For agent harness builders, the rule is simple: the system prompt is a cache contract. Anything that changes per turn must live in the messages array, not the system block. If a skill injection modifies the system prompt, it breaks the contract.
What Nobody Is Doing (Yet)
There is no production prompt-rewriting proxy that uses a cheap LLM to normalize user input before forwarding to an expensive model. The idea surfaces in discussions but fails on latency and cost arithmetic:
- The rewrite model consumes tokens and adds latency
- The canonical form must be reused many times to amortize the rewrite cost
- In single-turn chat, every user message is unique — no reuse possible
- In multi-turn conversations, the conversation history is the dynamic tail and cannot be meaningfully "normalized" without changing its content
The one place this math works: batch processing. If 10,000 prompts share identical instructions but differ only in a single data field, normalizing them into an identical prefix structure before batching makes sense. Several RAG pipelines do this implicitly by separating document context from query text in a fixed template.
Getting Started
To maximize cache hit rates in an existing agent:
-
Audit your prefix. Log the first 2,048 tokens of every request. If the prefix changes across turns, find what is changing and why.
-
Freeze the system prompt. No per-turn injection. No dynamic dates. No user-specific preamble. The system block is immutable for the session duration.
-
Order messages append-only. Never rewrite earlier messages. New tool results, assistant responses, and user input are appended to the end.
-
Stabilize tool definitions. Load them once at session start and never mutate them. If you need different tools for different turns, you need different sessions.
-
Monitor cache hit rate. Every major provider's API response includes
cached_tokensin usage details. Track it. A sub-50% hit rate for a mature agent means the prefix is unstable. -
Pad if necessary. If your stable prefix is under 1,024 tokens, add a static reference document or style guide to push it over the threshold. The extra tokens are cheaper than a 0% cache rate.

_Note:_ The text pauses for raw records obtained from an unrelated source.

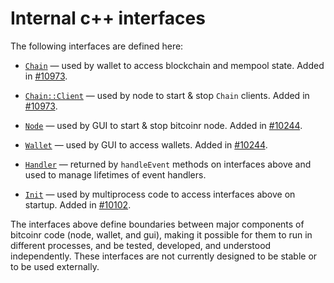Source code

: # Internal c++ interfaces

The following interfaces are defined here:

* [`Chain`](chain.h) — used by wallet to access blockchain and mempool state. Added in [#10973](https://github.com/bitcoinr/bitcoinr/pull/10973).

* [`Chain::Client`](chain.h) — used by node to start & stop `Chain` clients. Added in [#10973](https://github.com/bitcoinr/bitcoinr/pull/10973).

* [`Node`](node.h) — used by GUI to start & stop bitcoinr node. Added in [#10244](https://github.com/bitcoinr/bitcoinr/pull/10244).

* [`Wallet`](wallet.h) — used by GUI to access wallets. Added in [#10244](https://github.com/bitcoinr/bitcoinr/pull/10244).

* [`Handler`](handler.h) — returned by `handleEvent` methods on interfaces above and used to manage lifetimes of event handlers.

* [`Init`](init.h) — used by multiprocess code to access interfaces above on startup. Added in [#10102](https://github.com/bitcoinr/bitcoinr/pull/10102).

The interfaces above define boundaries between major components of bitcoinr code (node, wallet, and gui), making it possible for them to run in different processes, and be tested, developed, and understood independently. These interfaces are not currently designed to be stable or to be used externally.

This is not an AI problem. It is a structural engineering problem solved by convention and enforced by discipline. The teams getting 90% cache hit rates are not using smarter models — they are using dumber, more deterministic prompts.
[^1]: OpenAI. "Prompt Caching 201." OpenAI Cookbook. 2025.
[^2]: Mager, Dan. "Claude: How Prompt Caching Actually Works." Mager.co. April 29, 2026.
[^3]: OpenAI. "Prompt Caching." OpenAI API Docs. 2025.
[^4]: @trq212. "One of the biggest realizations I've had working on Claude Code is that you fundamentally have to design agents for prompt caching first." X. 2026.
[^5]: LiteLLM. "Auto-Inject Prompt Caching Checkpoints." LiteLLM Docs. 2025.
[^6]: Prasanna, Vijit. "Prompt Caching, LiteLLM, and the 8600-Token Bug." LinkedIn. 2025.
[^7]: Portkey. "OpenAI's Prompt Caching: A Deep Dive." Portkey Blog. 2025.